Step 2: Prepare the Pasta
- In a large pot, bring salted water to a boil. Add 8 ounces of spiral pasta and cook according to the package instructions, usually about 8-10 minutes, until al dente.
- Drain the pasta and rinse it under cold water to stop the cooking process and cool it down. Set aside in a large mixing bowl.
Step 3: Mix the Salad
- In the large bowl with cooled pasta, add the chopped chicken, 1 cup of whole kernel corn, 1 diced cucumber, 1 diced red bell pepper, ½ chopped red onion, and 2 chopped green onions. Gently toss the mixture until everything is well combined.
Step 4: Add Dressing
- In a separate bowl, whisk together ½ cup of ranch dressing, ½ cup of barbecue sauce, 1 tablespoon of soy sauce, and optional spices like garlic powder, onion powder, oregano, and parsley.

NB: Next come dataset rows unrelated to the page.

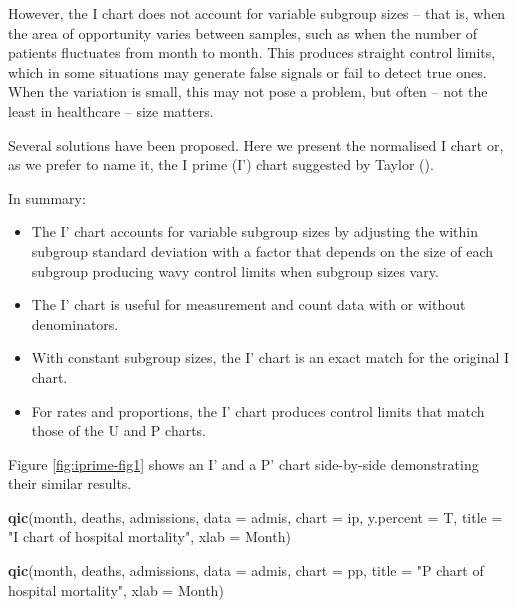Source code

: \documentclass[
]{book}
\newenvironment{Shaded}{\begin{snugshade}}{\end{snugshade}}
\newcommand{\AttributeTok}[1]{\textcolor[rgb]{0.13,0.29,0.53}{#1}}
\newcommand{\FunctionTok}[1]{\textcolor[rgb]{0.13,0.29,0.53}{\textbf{#1}}}
\newcommand{\NormalTok}[1]{#1}
\newcommand{\StringTok}[1]{\textcolor[rgb]{0.31,0.60,0.02}{#1}}
\begin{document}
However, the I chart does not account for variable subgroup sizes -- that is, when the area of opportunity varies between samples, such as when the number of patients fluctuates from month to month. This produces straight control limits, which in some situations may generate false signals or fail to detect true ones. When the variation is small, this may not pose a problem, but often -- not the least in healthcare -- size matters.

Several solutions have been proposed. Here we present the normalised I chart or, as we prefer to name it, the I prime (I') chart suggested by Taylor ().

In summary:

\begin{itemize}
\item
  The I' chart accounts for variable subgroup sizes by adjusting the within subgroup standard deviation with a factor that depends on the size of each subgroup producing wavy control limits when subgroup sizes vary.
\item
  The I' chart is useful for measurement and count data with or without denominators.
\item
  With constant subgroup sizes, the I' chart is an exact match for the original I chart.
\item
  For rates and proportions, the I' chart produces control limits that match those of the U\textquotesingle{} and P\textquotesingle{} charts.
\end{itemize}

Figure \ref{fig:iprime-fig1} shows an I' and a P' chart side-by-side demonstrating their similar results.

\begin{Shaded}
\begin{Highlighting}[]
\FunctionTok{qic}\NormalTok{(month, deaths, admissions, }
    \AttributeTok{data      =}\NormalTok{ admis, }
    \AttributeTok{chart     =} \StringTok{\textquotesingle{}ip\textquotesingle{}}\NormalTok{, }
    \AttributeTok{y.percent =}\NormalTok{ T,}
    \AttributeTok{title     =} \StringTok{"I\textquotesingle{} chart of hospital mortality"}\NormalTok{,}
    \AttributeTok{xlab      =} \StringTok{\textquotesingle{}Month\textquotesingle{}}\NormalTok{)}

\FunctionTok{qic}\NormalTok{(month, deaths, admissions, }
    \AttributeTok{data  =}\NormalTok{ admis, }
    \AttributeTok{chart =} \StringTok{\textquotesingle{}pp\textquotesingle{}}\NormalTok{,}
    \AttributeTok{title =} \StringTok{"P\textquotesingle{} chart of hospital mortality"}\NormalTok{,}
    \AttributeTok{xlab  =} \StringTok{\textquotesingle{}Month\textquotesingle{}}\NormalTok{)}
\end{Highlighting}
\end{Shaded}
\end{document}
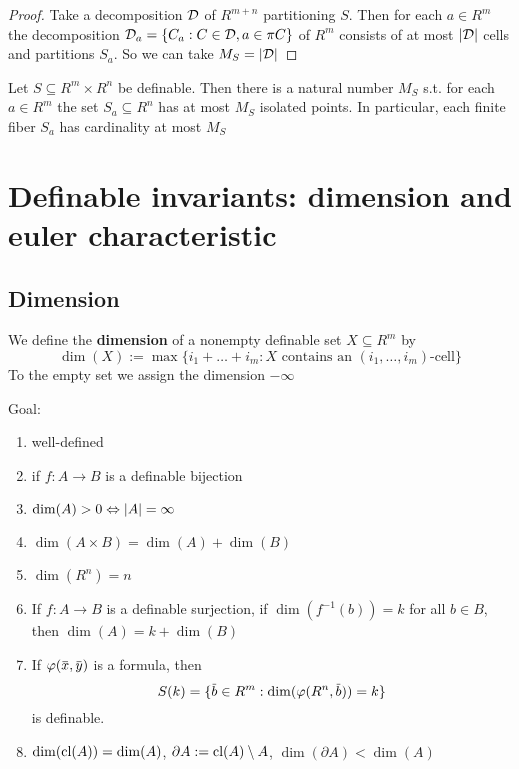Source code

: \documentclass[11pt]{article}
\begin{document}
\begin{proof}
Take a decomposition \(\mathcal{D}\) of \(R^{m+n}\) partitioning \(S\). Then for each \(a\in R^m\) the
decomposition \(\mathcal{D}_a=\{C_a:C\in\mathcal{D},a\in\pi C\}\) of \(R^m\) consists of at most \(\abs{\cald}\) cells and
partitions \(S_a\). So we can take \(M_S=\abs{\cald}\)
\end{proof}

\begin{corollary}[]
Let \(S\subseteq R^m\times R^n\) be definable. Then there is a natural number \(M_S\) s.t. for each \(a\in R^m\)
the set \(S_a\subseteq R^n\) has at most \(M_S\) isolated points. In particular, each finite fiber \(S_a\)
has cardinality at most \(M_S\)
\end{corollary}

\section{Definable invariants: dimension and euler characteristic}
\label{sec:org746a89b}

\subsection{Dimension}
\label{sec:org8cfd4dd}
We define the \textbf{dimension} of a nonempty definable set \(X\subseteq R^m\) by
\begin{equation*}
\dim(X):=\max\{i_1+\dots+i_m:X\text{ contains an }(i_1,\dots,i_m)\text{-cell}\}
\end{equation*}
To the empty set we assign the dimension \(-\infty\)

Goal:
\begin{theorem}[]
\begin{enumerate}
\item well-defined
\item if \(f:A\to B\) is a definable bijection
\item \(\dim(A)>0\Leftrightarrow\abs{A}=\infty\)
\item \(\dim(A\times B)=\dim(A)+\dim(B)\)
\item \(\dim(R^n)=n\)
\item If \(f:A\to B\) is a definable surjection, if \(\dim(f^{-1}(b))=k\) for all \(b\in B\),
then \(\dim(A)=k+\dim(B)\)
\item If \(\varphi(\barx,\bary)\) is a formula, then
\begin{equation*}
S(k)=\{\barb\in R^m:\dim(\varphi(R^n,\barb))=k\}
\end{equation*}
is definable.
\item \(\dim(\operatorname{\text{cl}}(A))=\dim(A)\), \(\partial A:=\operatorname{\text{cl}}(A)\setminus A\), \(\dim(\partial A)<\dim(A)\)
\end{enumerate}
\end{theorem}
\end{document}
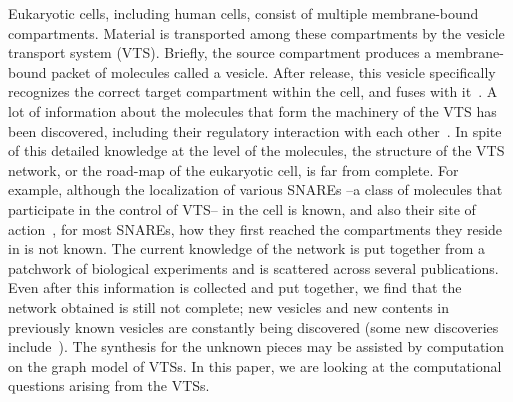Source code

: 
Eukaryotic cells, including human cells, consist of multiple membrane-bound compartments.
%
Material is transported among these compartments by the vesicle
transport system (VTS).
%
Briefly, the source compartment produces a membrane-bound packet of
molecules called a vesicle.
%
After release, this vesicle specifically recognizes the correct target
compartment within the cell, and fuses with it~\cite{alberts2013essential}.
%
A lot of information about the molecules that form the machinery of
the VTS has been discovered, including their regulatory interaction
with each other~\cite{bonifacino2004mechanisms}. 
%
In spite of this detailed knowledge at the level of the molecules, the
structure of the VTS network, or the road-map of the eukaryotic cell,
is far from complete.
%
For example, although the localization of various SNAREs --a class of
molecules that participate in the control of VTS-- in the cell is
known, and also their site of action~\cite{hong2014tethering}, for
most SNAREs, how they first reached the compartments they reside in is
not known.
%
The current knowledge of the network is put together from a patchwork
of biological experiments and is scattered across several publications.
%
Even after this information is collected and put together, we find
that the network obtained is still not complete; new vesicles and new
contents in previously known vesicles are constantly being discovered
(some new discoveries include~\cite{chanaday2017you, d2017tethering,
rodepeter2017indication, zhao2017conserved}).
%
The synthesis for the unknown pieces may be assisted by computation on
the graph model of VTSs.
%
% 
%
%
%
%
%
In this paper, we are looking at the computational questions 
arising from the VTSs.


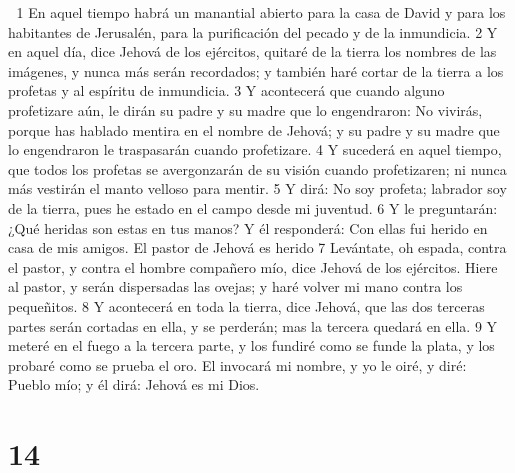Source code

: 
1 En aquel tiempo habrá un manantial abierto para la casa de David y para los habitantes de Jerusalén, para la purificación del pecado y de la inmundicia.
2 Y en aquel día, dice Jehová de los ejércitos, quitaré de la tierra los nombres de las imágenes, y nunca más serán recordados; y también haré cortar de la tierra a los profetas y al espíritu de inmundicia.
3 Y acontecerá que cuando alguno profetizare aún, le dirán su padre y su madre que lo engendraron: No vivirás, porque has hablado mentira en el nombre de Jehová; y su padre y su madre que lo engendraron le traspasarán cuando profetizare.
4 Y sucederá en aquel tiempo, que todos los profetas se avergonzarán de su visión cuando profetizaren; ni nunca más vestirán el manto velloso para mentir.
5 Y dirá: No soy profeta; labrador soy de la tierra, pues he estado en el campo desde mi juventud.
6 Y le preguntarán: ¿Qué heridas son estas en tus manos? Y él responderá: Con ellas fui herido en casa de mis amigos.
El pastor de Jehová es herido
7 Levántate, oh espada, contra el pastor, y contra el hombre compañero mío, dice Jehová de los ejércitos. Hiere al pastor, y serán dispersadas las ovejas; y haré volver mi mano contra los pequeñitos.
8 Y acontecerá en toda la tierra, dice Jehová, que las dos terceras partes serán cortadas en ella, y se perderán; mas la tercera quedará en ella.
9 Y meteré en el fuego a la tercera parte, y los fundiré como se funde la plata, y los probaré como se prueba el oro. El invocará mi nombre, y yo le oiré, y diré: Pueblo mío; y él dirá: Jehová es mi Dios.

\chapter{14}

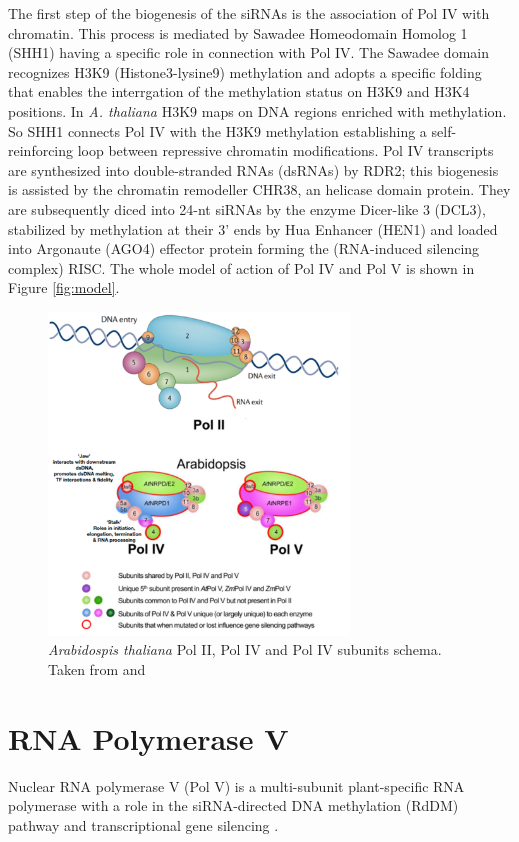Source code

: \documentclass[a4paper, twocolumn]{article}
\begin{document}
The first step of the biogenesis of the siRNAs is the association of Pol IV with chromatin. This process is mediated by Sawadee Homeodomain Homolog 1 (SHH1) \cite{LAW2013} having a specific role in connection with Pol IV. The Sawadee domain recognizes H3K9 (Histone3-lysine9) methylation and adopts a specific folding that enables the interrgation of the methylation status on H3K9 and H3K4 positions. In \textit{A. thaliana} H3K9 maps on DNA regions enriched with methylation. So SHH1 connects Pol IV with the H3K9 methylation establishing a self-reinforcing loop between repressive chromatin modifications. 
Pol IV transcripts are synthesized into double-stranded RNAs (dsRNAs) by RDR2; this biogenesis is assisted by the chromatin remodeller CHR38, an helicase domain protein. They are subsequently diced into 24-nt siRNAs by the enzyme Dicer-like 3 (DCL3), stabilized by methylation at their 3' ends by Hua Enhancer (HEN1) and loaded into Argonaute (AGO4) effector protein forming the (RNA-induced silencing complex) RISC. 
The whole model of action of Pol IV and Pol V is shown in Figure \ref{fig:model}.

\begin{figure}
	\includegraphics[width=8cm]{my_subunits.png}
	\caption{\textit{Arabidospis thaliana} Pol II, Pol IV and Pol IV subunits schema. Taken from \cite{HAAG2011} and \cite{ZHOU2015}}
	\label{fig:subunits}
\end{figure}

\section{RNA Polymerase V}
Nuclear RNA polymerase V (Pol V) is a multi-subunit plant-specific RNA polymerase with a role in the siRNA-directed DNA methylation (RdDM) pathway and transcriptional gene silencing \cite{ZHOU2015}.
\end{document}

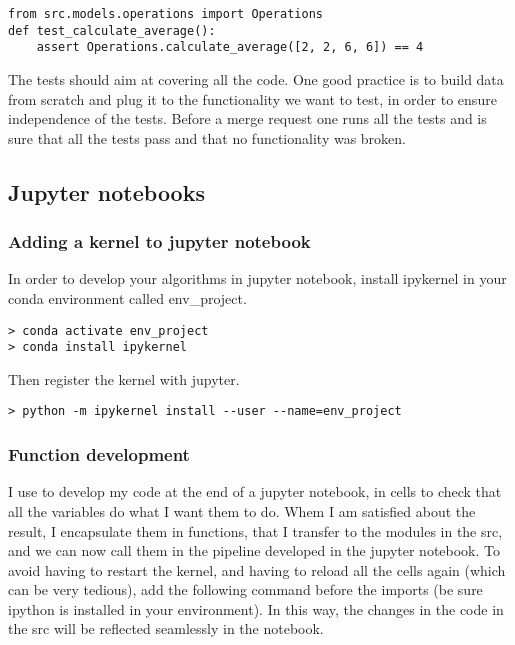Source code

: \documentclass[24pt]{article}
\begin{document}
\begin{lstlisting}
from src.models.operations import Operations
def test_calculate_average():
    assert Operations.calculate_average([2, 2, 6, 6]) == 4
\end{lstlisting}


The tests should aim at covering all the code. One good practice is to build data from scratch and plug it to the functionality we want to test, in order to ensure independence of the tests. Before a merge request one runs all the tests and is sure that all the tests pass and that no functionality was broken. 





\subsection{Jupyter notebooks}

\subsubsection{Adding a kernel to jupyter notebook}

In order to develop your algorithms in jupyter notebook, install ipykernel in your conda environment called env\_project.
\begin{lstlisting}
> conda activate env_project
> conda install ipykernel
\end{lstlisting}

Then register the kernel with jupyter.

\begin{lstlisting}
> python -m ipykernel install --user --name=env_project
\end{lstlisting}

\subsubsection{Function development}

I use to develop my code at the end of a jupyter notebook, in cells to check that all the variables do what I want them to do. Whem I am satisfied about the result, I encapsulate them in functions, that I transfer to the modules in the src, and we can now call them in the  pipeline developed in the jupyter notebook. To avoid having to restart the kernel, and having to reload all the cells again (which can be very tedious), add the following command before the imports (be sure ipython is installed in your environment).
In this way, the changes in the code in the src will be reflected seamlessly in the notebook.
\end{document}
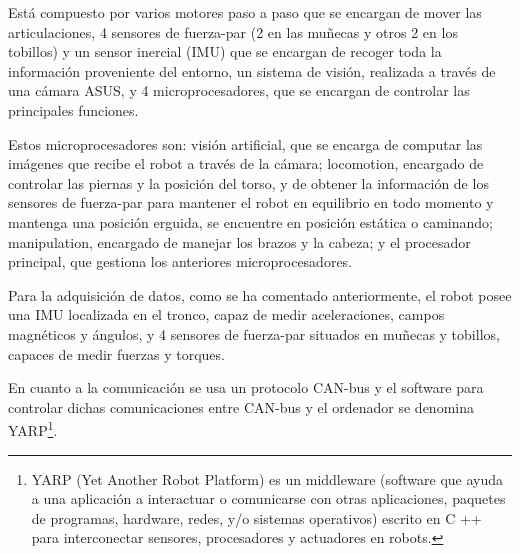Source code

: 
Está compuesto por varios motores paso a paso que se encargan de mover las articulaciones, 4 sensores de fuerza-par (2 en las muñecas y otros 2 en los tobillos) y un sensor inercial (IMU) que se encargan de recoger toda la información proveniente del entorno, un sistema de visión, realizada a través de una cámara ASUS, y 4 microprocesadores, que se encargan de controlar las principales funciones.

Estos microprocesadores son: visión artificial, que se encarga de computar las imágenes que recibe el robot a través de la cámara; locomotion, encargado de controlar las piernas y la posición del torso, y de obtener la información de los sensores de fuerza-par para mantener el robot en equilibrio en todo momento y mantenga una posición erguida, se encuentre en posición estática o caminando; manipulation, encargado de manejar los brazos y la cabeza; y el procesador principal, que gestiona los anteriores microprocesadores. 

Para la adquisición de datos, como se ha comentado anteriormente, el robot posee una IMU localizada en el tronco, capaz de medir aceleraciones, campos magnéticos y ángulos,  y 4 sensores de fuerza-par situados en muñecas y tobillos, capaces de medir fuerzas y torques.

En cuanto a la comunicación se usa un protocolo CAN-bus y el software para controlar dichas comunicaciones entre CAN-bus y el ordenador se denomina YARP\footnote{YARP (Yet Another Robot Platform) es un middleware (software que ayuda a una aplicación a interactuar o comunicarse con otras aplicaciones, paquetes de programas, hardware, redes, y/o sistemas operativos) escrito en C ++ para interconectar sensores, procesadores y actuadores en robots.}.

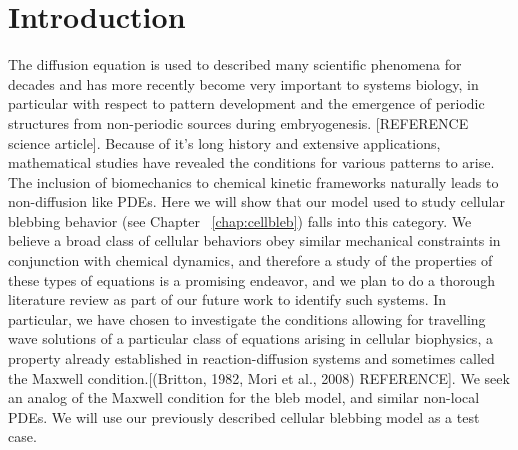 \section{Introduction}

The diffusion equation is used to described many scientific phenomena for decades and has more recently become very important to systems biology, in particular with respect to pattern development and the emergence of periodic structures from non-periodic sources during embryogenesis. [REFERENCE science article]. Because of it's long history and extensive applications, mathematical studies have revealed the conditions for various patterns to arise. The inclusion of biomechanics to chemical kinetic frameworks naturally leads to non-diffusion like PDEs. Here we will show that our model used to study cellular blebbing behavior (see Chapter ~\ref{chap:cellbleb}) falls into this category. We believe a broad class of cellular behaviors obey similar mechanical constraints in conjunction with chemical dynamics, and therefore a study of the properties of these types of equations is a promising endeavor, and we plan to do a thorough literature review as part of our future work to identify such systems. In particular, we have chosen to investigate the conditions allowing for travelling wave solutions of a particular class of equations arising in cellular biophysics, a property already established in reaction-diffusion systems and sometimes called the Maxwell condition.[(Britton, 1982, Mori et al., 2008) REFERENCE]. We seek an analog of the Maxwell condition for the bleb model, and similar non-local PDEs. We will use our previously described cellular blebbing model as a test case.\\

- Pour the dressing over the salad mixture and stir gently to ensure that every ingredient is evenly coated.
Step 5: Fold in Cheese
- Add 1 cup of shredded cheddar cheese to the salad, carefully folding it in to combine with the other ingredients.
Step 6: Chill and Serve
- Cover the bowl with plastic wrap or a lid and refrigerate for at least 30 minutes. When ready to serve, dish out the Barbecue Chicken Pasta Salad into bowls.
Nutrition
Notes
Using rotisserie chicken can save time without sacrificing taste. Letting your salad chill enhances the flavors.